Eigenvectors, Everywhere

Eigen is German for "own", and the etymological link between the mathematical world of eigenvectors, eigenvalues, and eigenthings, and this German word is fascinating. Even more fascinating is how these concepts lay the foundation for a lot of social and technological phenomena. This blog explores the concept of Eigenvector Centrality and how it is tied to Google's PageRank Algorithm.

To uncover how exactly, we shall slowly build the mathematical logic from this equation:

A\mathbf{x} = \lambda \mathbf{x}

If we could cancel the vector $\mathbf{x}$ from both sides and conclude that $A = \lambda$ , it would make my life much easier, at the cost of producing a far less interesting case.

The reason we cannot commit such a heresy is because $A$ is an $n \times n$ matrix that multiplies the vector $\mathbf{x}$ , and in doing so, produces another vector multiplied by $\lambda$ , a scalar we know as the eigenvalue.

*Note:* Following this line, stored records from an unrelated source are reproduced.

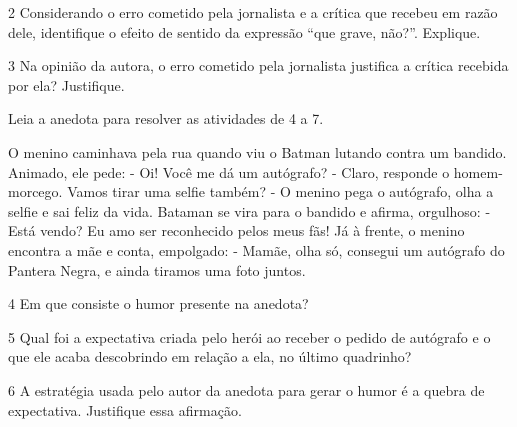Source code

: \num{2} Considerando o erro cometido pela jornalista e a crítica que
recebeu em razão dele, identifique o efeito de sentido da expressão
``que grave, não?''. Explique.


\num{3} Na opinião da autora, o erro cometido pela jornalista justifica
a crítica recebida por ela? Justifique.


Leia a anedota para resolver as atividades de 4 a 7.

\begin{myquote}
O menino caminhava pela rua quando viu o Batman lutando contra um bandido. Animado, ele pede:
- Oi! Você me dá um autógrafo?
- Claro, responde o homem-morcego. Vamos tirar uma selfie também?
- O menino pega o autógrafo, olha a selfie e sai feliz da vida.
Bataman se vira para o bandido e afirma, orgulhoso:
- Está vendo? Eu amo ser reconhecido pelos meus fãs!
Já à frente, o menino encontra a mãe e conta, empolgado:
- Mamãe, olha só, consegui um autógrafo do Pantera Negra, e ainda tiramos uma foto juntos.
\end{myquote}

\num{4} Em que consiste o humor presente na anedota?


\num{5} Qual foi a expectativa criada pelo herói ao receber o pedido de
autógrafo e o que ele acaba descobrindo em relação a ela, no último
quadrinho?


\num{6} A estratégia usada pelo autor da anedota para gerar o humor é a
quebra de expectativa. Justifique essa afirmação.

This explains why eigenvalue is such a befitting name for this number; it's "intrinsic" to the vector itself.

The key interest of this post however, is not the eigenvalue $\lambda$ (which is another poor assumption of the writer we will soon disprove), but the matrix $A$ . $A$ in this case is a symmetric $n \times n$ matrix that can be used to model relationships between $n$ arbitrary things.

Consider the following graph where $n = 4$ (for now, all nodes are a network of friends).

This corresponds to a matrix

A = \begin{bmatrix} 0 & 0 & 1 & 1 \\ 0 & 0 & 1 & 0 \\ 1 & 1 & 0 & 0 \\ 1 & 0 & 0 & 0 \end{bmatrix} \in \mathbb{R}^{4\times 4}.

$A_{ij}$ means that $i$ is connected to $j$ , where $i$ and $j$ stand for the rows and columns of the matrix, and $0$ means they're not.

You may have noticed that we have twice the amount of information than we need (if $i$ is friends with $j$ , we can also tell $j$ is friends with $i$ ), and that in some cases (when $n$ is in millions), we will have a lot of zeros to dispose of, since everyone may not be friends with everyone else.

Calculating eigenvector centrality starts off with the assumption that everyone is well connected with everyone else, and everyone gets a centrality score of $1$ to begin with. Iteratively multiplying this vector by the adjacency matrix, and normalizing the values as we go allows us to find the corresponding eigenvalue and eigenvector of the adjacency matrix.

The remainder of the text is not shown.